我们使用 AdamW(Adam + weight decay) 作为优化器，AdamW 是对传统的 Adam + L2 regularization 的改进。我们使用cosine schedule with warmup 调整学习率。我们将 warmup steps 设置为总训练轮次的十分之一。因此，学习率会在前十分之一的训练轮次线性递增到设置的学习率数值，在之后余弦下降。训练采取了简化操作，即只 Fine-Tune 最上面的分类层（classifier）。

基于BERT的其他任务

在上面的实现中可以总结 BERT+ 的范式为使用 BertModel 的输出替换任务基本框架中的 embedding 层，所以在其他的 NLP 任务上使用 BERT 应该说是可以举一反三的。不过，transformers 的 Model 组件中还做了一些灵活的扩展以用于下游任务，例如在预训练好的 Base 模型基础上，添加 task-specific heads。其代码级接口通常命名为，XXXForSequenceClassification 等，其中 XXX 是模型的名称（如Bert），结尾是下游任务的类型(SequenceClassification)。

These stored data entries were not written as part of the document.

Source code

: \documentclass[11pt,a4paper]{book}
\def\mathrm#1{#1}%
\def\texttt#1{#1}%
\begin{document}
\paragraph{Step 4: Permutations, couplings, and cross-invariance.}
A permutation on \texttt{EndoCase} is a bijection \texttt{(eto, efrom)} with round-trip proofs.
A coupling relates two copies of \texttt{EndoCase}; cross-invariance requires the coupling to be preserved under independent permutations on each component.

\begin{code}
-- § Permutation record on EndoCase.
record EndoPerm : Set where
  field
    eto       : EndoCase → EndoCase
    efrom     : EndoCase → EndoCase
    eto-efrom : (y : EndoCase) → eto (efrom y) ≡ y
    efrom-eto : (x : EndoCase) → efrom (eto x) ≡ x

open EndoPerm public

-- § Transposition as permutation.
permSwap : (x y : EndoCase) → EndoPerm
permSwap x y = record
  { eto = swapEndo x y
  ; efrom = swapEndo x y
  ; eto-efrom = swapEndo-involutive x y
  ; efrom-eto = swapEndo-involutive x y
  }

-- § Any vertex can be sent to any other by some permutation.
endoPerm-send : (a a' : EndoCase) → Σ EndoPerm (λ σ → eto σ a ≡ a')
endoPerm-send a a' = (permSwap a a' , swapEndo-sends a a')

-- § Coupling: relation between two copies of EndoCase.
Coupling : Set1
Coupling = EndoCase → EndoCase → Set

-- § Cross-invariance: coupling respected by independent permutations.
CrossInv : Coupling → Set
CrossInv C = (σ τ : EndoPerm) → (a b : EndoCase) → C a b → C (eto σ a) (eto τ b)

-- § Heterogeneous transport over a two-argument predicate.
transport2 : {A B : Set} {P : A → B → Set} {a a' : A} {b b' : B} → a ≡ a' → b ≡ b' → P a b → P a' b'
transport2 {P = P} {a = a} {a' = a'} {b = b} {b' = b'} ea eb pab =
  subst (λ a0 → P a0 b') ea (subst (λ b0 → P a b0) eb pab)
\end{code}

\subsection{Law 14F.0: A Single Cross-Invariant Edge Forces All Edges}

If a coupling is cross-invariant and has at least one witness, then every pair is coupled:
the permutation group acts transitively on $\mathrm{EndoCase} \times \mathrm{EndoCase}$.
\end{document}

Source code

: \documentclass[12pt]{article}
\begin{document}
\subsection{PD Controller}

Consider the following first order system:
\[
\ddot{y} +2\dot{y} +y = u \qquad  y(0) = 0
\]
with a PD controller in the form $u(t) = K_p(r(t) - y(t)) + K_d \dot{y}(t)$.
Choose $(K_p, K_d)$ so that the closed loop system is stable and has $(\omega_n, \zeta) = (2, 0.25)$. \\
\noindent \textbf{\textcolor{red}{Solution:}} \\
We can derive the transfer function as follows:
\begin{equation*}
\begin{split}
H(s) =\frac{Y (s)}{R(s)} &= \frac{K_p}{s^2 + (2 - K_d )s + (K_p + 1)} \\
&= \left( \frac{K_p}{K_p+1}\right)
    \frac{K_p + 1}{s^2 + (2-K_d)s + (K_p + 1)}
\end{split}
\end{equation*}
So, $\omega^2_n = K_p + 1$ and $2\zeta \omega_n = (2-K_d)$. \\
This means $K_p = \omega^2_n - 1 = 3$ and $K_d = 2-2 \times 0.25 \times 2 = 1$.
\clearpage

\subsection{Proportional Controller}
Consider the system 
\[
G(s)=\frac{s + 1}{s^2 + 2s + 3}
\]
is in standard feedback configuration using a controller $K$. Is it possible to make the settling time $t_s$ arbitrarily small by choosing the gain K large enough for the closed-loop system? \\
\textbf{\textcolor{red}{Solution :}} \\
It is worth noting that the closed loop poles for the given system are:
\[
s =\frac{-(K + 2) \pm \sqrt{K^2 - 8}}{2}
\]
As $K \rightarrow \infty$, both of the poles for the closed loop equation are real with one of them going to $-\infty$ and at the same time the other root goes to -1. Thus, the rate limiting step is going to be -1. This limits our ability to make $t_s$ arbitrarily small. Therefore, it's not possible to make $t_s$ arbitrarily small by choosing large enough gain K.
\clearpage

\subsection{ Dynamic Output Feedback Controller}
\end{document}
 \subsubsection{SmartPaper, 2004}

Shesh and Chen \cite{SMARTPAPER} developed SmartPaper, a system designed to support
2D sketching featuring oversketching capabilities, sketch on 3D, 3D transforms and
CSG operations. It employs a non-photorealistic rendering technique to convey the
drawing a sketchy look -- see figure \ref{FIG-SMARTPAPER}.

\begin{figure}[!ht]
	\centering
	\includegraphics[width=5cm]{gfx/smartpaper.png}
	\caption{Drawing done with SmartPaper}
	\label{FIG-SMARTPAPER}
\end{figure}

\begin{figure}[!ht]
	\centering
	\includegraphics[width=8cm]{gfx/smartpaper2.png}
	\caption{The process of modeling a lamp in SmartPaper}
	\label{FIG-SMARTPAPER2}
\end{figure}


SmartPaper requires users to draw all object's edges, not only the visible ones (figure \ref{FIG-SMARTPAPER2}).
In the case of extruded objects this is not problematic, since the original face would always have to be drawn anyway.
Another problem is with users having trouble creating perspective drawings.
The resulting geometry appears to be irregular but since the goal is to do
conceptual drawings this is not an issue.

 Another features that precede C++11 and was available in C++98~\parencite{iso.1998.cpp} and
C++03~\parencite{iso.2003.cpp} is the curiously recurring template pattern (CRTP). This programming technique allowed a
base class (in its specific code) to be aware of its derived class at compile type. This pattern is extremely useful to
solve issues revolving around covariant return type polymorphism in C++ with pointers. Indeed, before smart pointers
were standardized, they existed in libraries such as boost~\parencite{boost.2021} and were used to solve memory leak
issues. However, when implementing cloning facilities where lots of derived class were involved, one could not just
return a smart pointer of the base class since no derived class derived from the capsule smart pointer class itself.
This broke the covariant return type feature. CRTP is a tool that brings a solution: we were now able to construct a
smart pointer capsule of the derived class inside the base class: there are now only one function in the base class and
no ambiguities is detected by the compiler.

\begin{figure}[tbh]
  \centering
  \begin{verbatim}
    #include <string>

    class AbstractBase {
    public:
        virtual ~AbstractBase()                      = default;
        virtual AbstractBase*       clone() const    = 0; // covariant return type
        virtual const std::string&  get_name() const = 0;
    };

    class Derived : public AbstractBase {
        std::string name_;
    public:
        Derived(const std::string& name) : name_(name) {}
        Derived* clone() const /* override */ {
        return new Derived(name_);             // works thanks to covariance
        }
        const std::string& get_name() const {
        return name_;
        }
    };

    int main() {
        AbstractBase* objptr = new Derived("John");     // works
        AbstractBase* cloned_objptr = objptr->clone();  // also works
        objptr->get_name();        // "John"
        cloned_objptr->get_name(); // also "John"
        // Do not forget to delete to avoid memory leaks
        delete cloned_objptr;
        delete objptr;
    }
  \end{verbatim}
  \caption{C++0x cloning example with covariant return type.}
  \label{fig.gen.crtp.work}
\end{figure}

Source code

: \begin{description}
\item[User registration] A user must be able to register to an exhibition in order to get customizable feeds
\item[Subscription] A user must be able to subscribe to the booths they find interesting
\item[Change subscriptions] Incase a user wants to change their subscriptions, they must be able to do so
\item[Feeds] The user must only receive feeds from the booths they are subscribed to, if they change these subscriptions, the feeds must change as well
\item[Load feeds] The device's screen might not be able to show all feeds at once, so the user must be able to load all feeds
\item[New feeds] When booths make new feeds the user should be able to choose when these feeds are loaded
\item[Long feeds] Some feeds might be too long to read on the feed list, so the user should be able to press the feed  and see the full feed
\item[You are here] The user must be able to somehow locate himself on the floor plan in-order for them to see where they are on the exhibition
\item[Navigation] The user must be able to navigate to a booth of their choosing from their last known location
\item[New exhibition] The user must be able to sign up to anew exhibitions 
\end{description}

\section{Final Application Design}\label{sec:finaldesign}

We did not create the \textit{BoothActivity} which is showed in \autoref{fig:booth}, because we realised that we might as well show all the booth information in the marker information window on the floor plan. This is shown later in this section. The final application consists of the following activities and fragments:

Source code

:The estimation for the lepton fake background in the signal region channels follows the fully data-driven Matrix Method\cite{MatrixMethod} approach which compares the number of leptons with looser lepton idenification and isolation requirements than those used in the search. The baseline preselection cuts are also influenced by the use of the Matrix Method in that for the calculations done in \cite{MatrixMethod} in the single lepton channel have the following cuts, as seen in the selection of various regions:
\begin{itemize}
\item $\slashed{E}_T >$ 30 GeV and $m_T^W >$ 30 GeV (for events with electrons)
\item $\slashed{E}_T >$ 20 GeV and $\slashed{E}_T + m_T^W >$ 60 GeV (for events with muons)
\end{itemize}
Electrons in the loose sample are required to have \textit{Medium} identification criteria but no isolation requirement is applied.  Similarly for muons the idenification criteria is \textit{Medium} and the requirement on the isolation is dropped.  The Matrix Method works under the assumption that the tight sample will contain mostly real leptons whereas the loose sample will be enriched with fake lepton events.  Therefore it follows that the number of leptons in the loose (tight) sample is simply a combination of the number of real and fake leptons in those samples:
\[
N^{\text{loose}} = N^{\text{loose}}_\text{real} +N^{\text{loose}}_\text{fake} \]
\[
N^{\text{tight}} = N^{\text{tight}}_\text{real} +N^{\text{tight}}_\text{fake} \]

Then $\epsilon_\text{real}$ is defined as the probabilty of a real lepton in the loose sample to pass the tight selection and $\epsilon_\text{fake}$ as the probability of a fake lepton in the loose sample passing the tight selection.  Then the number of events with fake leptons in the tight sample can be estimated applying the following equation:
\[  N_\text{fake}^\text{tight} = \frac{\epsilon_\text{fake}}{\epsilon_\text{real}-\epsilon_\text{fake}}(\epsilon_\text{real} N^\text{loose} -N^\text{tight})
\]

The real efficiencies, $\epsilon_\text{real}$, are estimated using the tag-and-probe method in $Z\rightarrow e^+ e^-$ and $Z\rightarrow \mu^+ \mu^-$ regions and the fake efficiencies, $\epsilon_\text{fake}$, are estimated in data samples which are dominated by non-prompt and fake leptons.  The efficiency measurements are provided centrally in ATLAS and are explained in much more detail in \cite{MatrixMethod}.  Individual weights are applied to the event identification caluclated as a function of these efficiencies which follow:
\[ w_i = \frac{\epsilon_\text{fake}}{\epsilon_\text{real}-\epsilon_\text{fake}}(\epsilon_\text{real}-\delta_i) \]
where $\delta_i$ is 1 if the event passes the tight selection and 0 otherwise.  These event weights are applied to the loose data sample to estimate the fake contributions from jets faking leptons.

BertForTokenClassification做命名实体识别

from transformers.models.bert import BertForTokenClassification

model = BertForTokenClassification.from_pretrained(bert_model_dir, num_labels=config.num_labels)
out = model(input_ids=None, attention_mask=None, 
            token_type_ids=None, position_ids=None,
            head_mask=None, inputs_embeds=None, labels=None,
            output_attentions=None, output_hidden_states=None)
# (loss), scores, (hidden_states), (attentions)

BertForSequenceClassification做文本分类

from transformers.models.bert import BertForSequenceClassification

model = BertForSequenceClassification.from_pretrained(bert_model_dir, num_labels=config.num_labels)
out = model(input_ids=None, attention_mask=None, 
            token_type_ids=None, position_ids=None,
            head_mask=None, inputs_embeds=None, labels=None,
            output_attentions=None, output_hidden_states=None)
# (loss), logits, (hidden_states), (attentions)

BertForMultipleChoice做多项选择

from transformers.models.bert import BertForMultipleChoice

model = BertForMultipleChoice.from_pretrained(bert_model_dir, num_labels=config.num_labels)
out = model(input_ids=None, attention_mask=None, 
            token_type_ids=None, position_ids=None, head_mask=None,         
            inputs_embeds=None, labels=None, output_attentions=None, 
            output_hidden_states=None, return_dict=None)
# (loss), logits, (hidden_states), (attentions)

BertForQuestionAnswering做SQuAD任务

from transformers.models.bert import BertForQuestionAnswering

model = BertForQuestionAnswering.from_pretrained(bert_model_dir, num_labels=config.num_labels)
out = model(input_ids=None, attention_mask=None,
            token_type_ids=None, position_ids=None,
            head_mask=None, inputs_embeds=None,
            start_positions=None, end_positions=None,
            output_attentions=None, output_hidden_states=None)
# (loss), start_logits, end_logits, (hidden_states), (attentions)

直接使用它们会更加快速地构建 BERT+ 模型以完成特定的 NLP 任务，输出中括号括住的部分表示可选，其中 loss 只有在训练过程中传入了 labels 才会返回。